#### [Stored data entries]
******

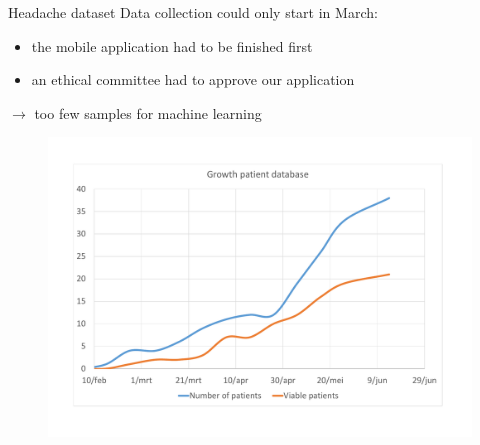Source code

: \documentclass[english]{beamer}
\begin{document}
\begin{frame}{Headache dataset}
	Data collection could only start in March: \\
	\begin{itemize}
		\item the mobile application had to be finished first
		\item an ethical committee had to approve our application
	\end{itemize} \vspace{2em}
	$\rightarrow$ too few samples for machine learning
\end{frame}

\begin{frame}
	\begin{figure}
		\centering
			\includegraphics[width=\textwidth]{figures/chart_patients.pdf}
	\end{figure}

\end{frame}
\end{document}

******

#### [Your objective]
What the response needs is every entry, repeated exactly, and none of the pictures.

#### [Written answer]
Source code

: \documentclass[english]{beamer}
\begin{document}
\begin{frame}{Headache dataset}
	Data collection could only start in March: \\
	\begin{itemize}
		\item the mobile application had to be finished first
		\item an ethical committee had to approve our application
	\end{itemize} \vspace{2em}
	$\rightarrow$ too few samples for machine learning
\end{frame}

\begin{frame}
	\begin{figure}
		\centering
			\includegraphics[width=\textwidth]{figures/chart_patients.pdf}
	\end{figure}

\end{frame}
\end{document}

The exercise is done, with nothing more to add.